> [The problem] Below are the records; restate all of them word for word.

··· Information given

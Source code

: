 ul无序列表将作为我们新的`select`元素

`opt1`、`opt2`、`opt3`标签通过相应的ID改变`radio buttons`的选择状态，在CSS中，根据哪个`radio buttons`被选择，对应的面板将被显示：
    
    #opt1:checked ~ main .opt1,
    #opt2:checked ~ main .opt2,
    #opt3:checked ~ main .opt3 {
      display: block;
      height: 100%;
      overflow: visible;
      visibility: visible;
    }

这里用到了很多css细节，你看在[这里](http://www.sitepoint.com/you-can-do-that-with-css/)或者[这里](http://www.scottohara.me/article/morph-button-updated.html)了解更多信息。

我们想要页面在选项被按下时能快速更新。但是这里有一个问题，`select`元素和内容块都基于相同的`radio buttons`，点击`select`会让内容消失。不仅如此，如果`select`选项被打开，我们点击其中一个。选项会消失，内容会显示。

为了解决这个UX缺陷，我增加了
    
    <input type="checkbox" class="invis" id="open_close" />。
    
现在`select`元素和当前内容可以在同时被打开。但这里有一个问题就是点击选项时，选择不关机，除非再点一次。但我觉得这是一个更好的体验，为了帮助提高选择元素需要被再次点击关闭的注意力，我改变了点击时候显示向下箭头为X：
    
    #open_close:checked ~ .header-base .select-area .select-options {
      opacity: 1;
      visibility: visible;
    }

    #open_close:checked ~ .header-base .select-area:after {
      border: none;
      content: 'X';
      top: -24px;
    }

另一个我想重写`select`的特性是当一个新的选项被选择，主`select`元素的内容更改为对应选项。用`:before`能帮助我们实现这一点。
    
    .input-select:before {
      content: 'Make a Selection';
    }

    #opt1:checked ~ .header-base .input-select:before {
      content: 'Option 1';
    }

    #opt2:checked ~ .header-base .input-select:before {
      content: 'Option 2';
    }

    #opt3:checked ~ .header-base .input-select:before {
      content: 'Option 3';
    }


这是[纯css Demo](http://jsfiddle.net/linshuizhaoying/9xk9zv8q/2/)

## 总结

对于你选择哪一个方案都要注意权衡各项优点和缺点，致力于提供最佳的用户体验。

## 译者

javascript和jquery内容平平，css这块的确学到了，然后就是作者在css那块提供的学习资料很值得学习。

······

> [Solved problem]
Source code

: ul无序列表将作为我们新的`select`元素

`opt1`、`opt2`、`opt3`标签通过相应的ID改变`radio buttons`的选择状态，在CSS中，根据哪个`radio buttons`被选择，对应的面板将被显示：
    
    #opt1:checked ~ main .opt1,
    #opt2:checked ~ main .opt2,
    #opt3:checked ~ main .opt3 {
      display: block;
      height: 100%;
      overflow: visible;
      visibility: visible;
    }

这里用到了很多css细节，你看在[这里](http://www.sitepoint.com/you-can-do-that-with-css/)或者[这里](http://www.scottohara.me/article/morph-button-updated.html)了解更多信息。

我们想要页面在选项被按下时能快速更新。但是这里有一个问题，`select`元素和内容块都基于相同的`radio buttons`，点击`select`会让内容消失。不仅如此，如果`select`选项被打开，我们点击其中一个。选项会消失，内容会显示。

为了解决这个UX缺陷，我增加了
    
    <input type="checkbox" class="invis" id="open_close" />。
    
现在`select`元素和当前内容可以在同时被打开。但这里有一个问题就是点击选项时，选择不关机，除非再点一次。但我觉得这是一个更好的体验，为了帮助提高选择元素需要被再次点击关闭的注意力，我改变了点击时候显示向下箭头为X：
    
    #open_close:checked ~ .header-base .select-area .select-options {
      opacity: 1;
      visibility: visible;
    }

    #open_close:checked ~ .header-base .select-area:after {
      border: none;
      content: 'X';
      top: -24px;
    }

另一个我想重写`select`的特性是当一个新的选项被选择，主`select`元素的内容更改为对应选项。用`:before`能帮助我们实现这一点。
    
    .input-select:before {
      content: 'Make a Selection';
    }

    #opt1:checked ~ .header-base .input-select:before {
      content: 'Option 1';
    }

    #opt2:checked ~ .header-base .input-select:before {
      content: 'Option 2';
    }

    #opt3:checked ~ .header-base .input-select:before {
      content: 'Option 3';
    }


这是[纯css Demo](http://jsfiddle.net/linshuizhaoying/9xk9zv8q/2/)

## 总结

对于你选择哪一个方案都要注意权衡各项优点和缺点，致力于提供最佳的用户体验。

## 译者

javascript和jquery内容平平，css这块的确学到了，然后就是作者在css那块提供的学习资料很值得学习。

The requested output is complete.